Q12 pinpoints 12 universal employee needs that, when met, evoke strong feelings of engagement. Employees who take the survey respond to each question on a scale of 5
(“strongly agree”) to 1 (“strongly disagree”). High Q12 scores indicate that employees have most of their needs met at work and are therefore fully engaged in improving workplace productivity. Middling scores indicate a workforce that is not engaged — individuals whose needs are largely unmet and who are therefore less equipped, and less likely, to boost performance. Low scores reflect active disengagement on the part of employees whose needs are largely unmet and who can actually discourage productivity.

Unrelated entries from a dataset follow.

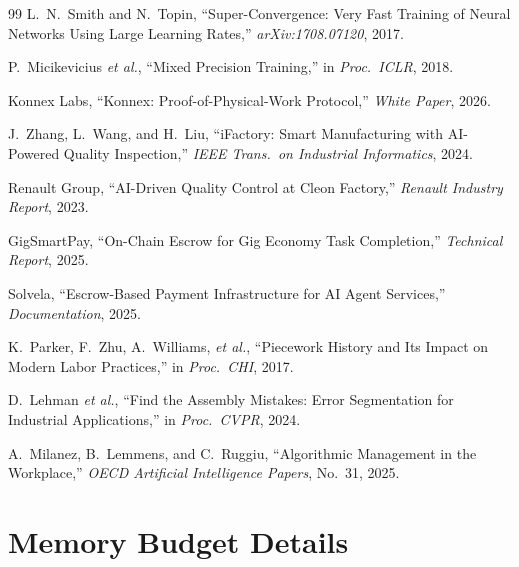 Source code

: \documentclass[10pt,twocolumn]{article}
\begin{document}
\begin{thebibliography}{99}
L.~N.~Smith and N.~Topin,
``Super-Convergence: Very Fast Training of Neural Networks Using Large Learning Rates,''
\emph{arXiv:1708.07120}, 2017.

P.~Micikevicius \emph{et al.},
``Mixed Precision Training,''
in \emph{Proc.\ ICLR}, 2018.

Konnex Labs,
``Konnex: Proof-of-Physical-Work Protocol,''
\emph{White Paper}, 2026.

J.~Zhang, L.~Wang, and H.~Liu,
``iFactory: Smart Manufacturing with AI-Powered Quality Inspection,''
\emph{IEEE Trans.\ on Industrial Informatics}, 2024.

Renault Group,
``AI-Driven Quality Control at Cleon Factory,''
\emph{Renault Industry Report}, 2023.

GigSmartPay,
``On-Chain Escrow for Gig Economy Task Completion,''
\emph{Technical Report}, 2025.

Solvela,
``Escrow-Based Payment Infrastructure for AI Agent Services,''
\emph{Documentation}, 2025.

K.~Parker, F.~Zhu, A.~Williams, \emph{et al.},
``Piecework History and Its Impact on Modern Labor Practices,''
in \emph{Proc.\ CHI}, 2017.

D.~Lehman \emph{et al.},
``Find the Assembly Mistakes: Error Segmentation for Industrial Applications,''
in \emph{Proc.\ CVPR}, 2024.

A.~Milanez, B.~Lemmens, and C.~Ruggiu,
``Algorithmic Management in the Workplace,''
\emph{OECD Artificial Intelligence Papers}, No.~31, 2025.

\end{thebibliography}
\FloatBarrier

\appendix

\section{Memory Budget Details}
\label{app:memory}
\end{document}
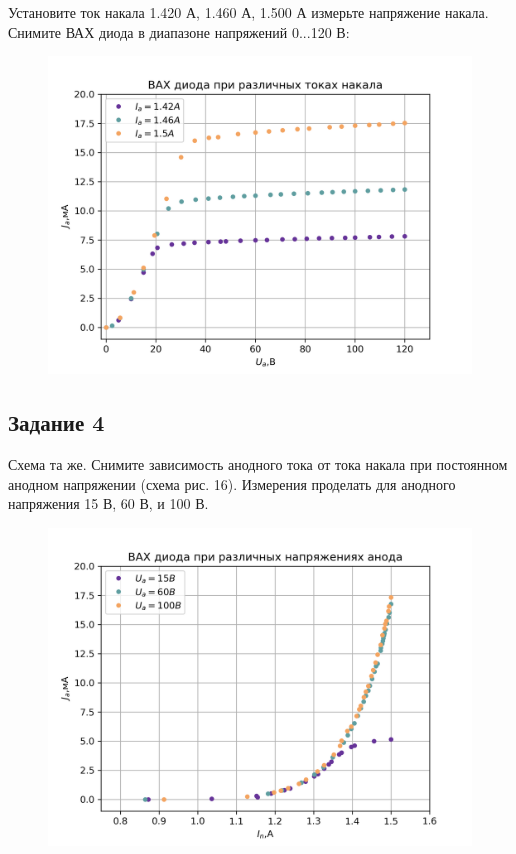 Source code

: Установите ток накала 1.420 А, 1.460 А, 1.500 А измерьте напряжение накала. Снимите ВАХ диода в диапазоне напряжений 0...120 В:

\begin{figure}[H]
	\centering
	\includegraphics[width=0.85\linewidth]{scripts/z3.png}
	\caption{}
	\label{fig:17}
\end{figure}

\subsection{Задание 4}
Схема та же. Снимите зависимость анодного тока от тока накала при постоянном анодном напряжении (схема рис. 16). Измерения проделать для анодного напряжения 15 В, 60 В, и 100 В.

\begin{figure}[H]
	\centering
	\includegraphics[width=0.85\linewidth]{scripts/z3123.png}
	\caption{}
	\label{fig:18}
\end{figure}

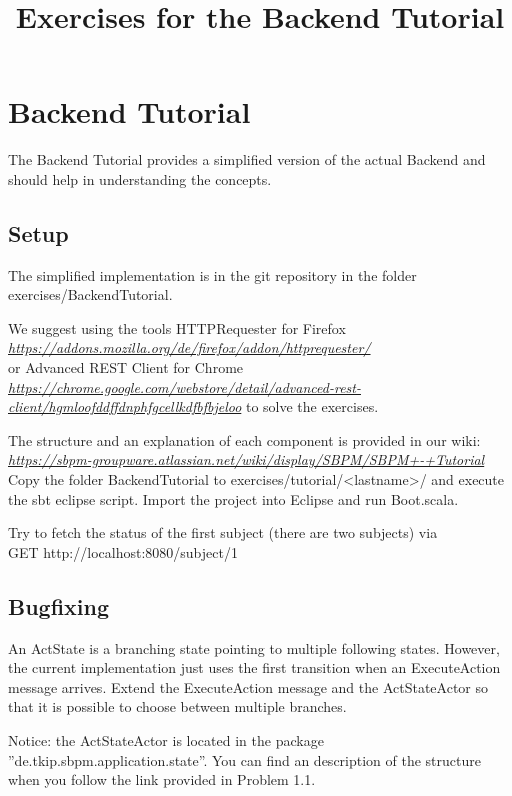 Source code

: \documentclass[11pt]{tudexercise}
\title{Exercises for the Backend Tutorial}
\newcommand{\link}[1]{\\ \textcolor{blue}{\textit{\url{#1}}}}
\begin{document}
  \maketitle

\section{Backend Tutorial}
  The Backend Tutorial provides a simplified version of the actual Backend and should help in understanding the concepts.

  \subsection{Setup}
    The simplified implementation is in the git repository in the folder exercises/BackendTutorial.

    We suggest using the tools HTTPRequester for Firefox
    \link{https://addons.mozilla.org/de/firefox/addon/httprequester/}\\
    or Advanced REST Client for Chrome
    \link{https://chrome.google.com/webstore/detail/advanced-rest-client/hgmloofddffdnphfgcellkdfbfbjeloo}
    to solve the exercises.

    The structure and an explanation of each component is provided in our wiki:
    \link{https://sbpm-groupware.atlassian.net/wiki/display/SBPM/SBPM+-+Tutorial}\\

    Copy the folder BackendTutorial to exercises/tutorial/<lastname>/ and execute the sbt eclipse script. Import the project into Eclipse and run Boot.scala.

    Try to fetch the status of the first subject (there are two subjects) via\\ GET http://localhost:8080/subject/1

  \subsection{Bugfixing}
    An ActState is a branching state pointing to multiple following states. However, the current implementation just uses the first transition when an ExecuteAction message arrives. Extend the ExecuteAction message and the ActStateActor so that it is possible to choose between multiple branches.

    Notice: the ActStateActor is located in the package ''de.tkip.sbpm.application.state''. You can find an description of the structure when you follow the link provided in Problem 1.1.
\end{document}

“What sets Q12 apart from other surveys is that it does not just act as a barometer of workplace sentiment,” Gallup’s Peter Flade explains. “Rather, it is designed to promote two broad management objectives — ongoing improvement and measurement. In line with the first objective, the survey opens up dialogue over aspects of engagement, such as recognition and communication, that the organization can take steps to improve if scores
are low. By focusing on measurement, the second objective, Q12 translates ‘soft’ issues such as employee attitudes into hard measures of engagement that can be reliably linked to business outcomes.” Employee engagement is a core constituent of “The Gallup Path,” a management model that describes the link between each individual’s contribution and the organization’s ultimate financial performance.
Examples of Q12 questions:
■ Do you know what is expected of you at work?
■ Does your supervisor, or someone at work, seem to care about you as a person? ■ Do you have a best friend at work?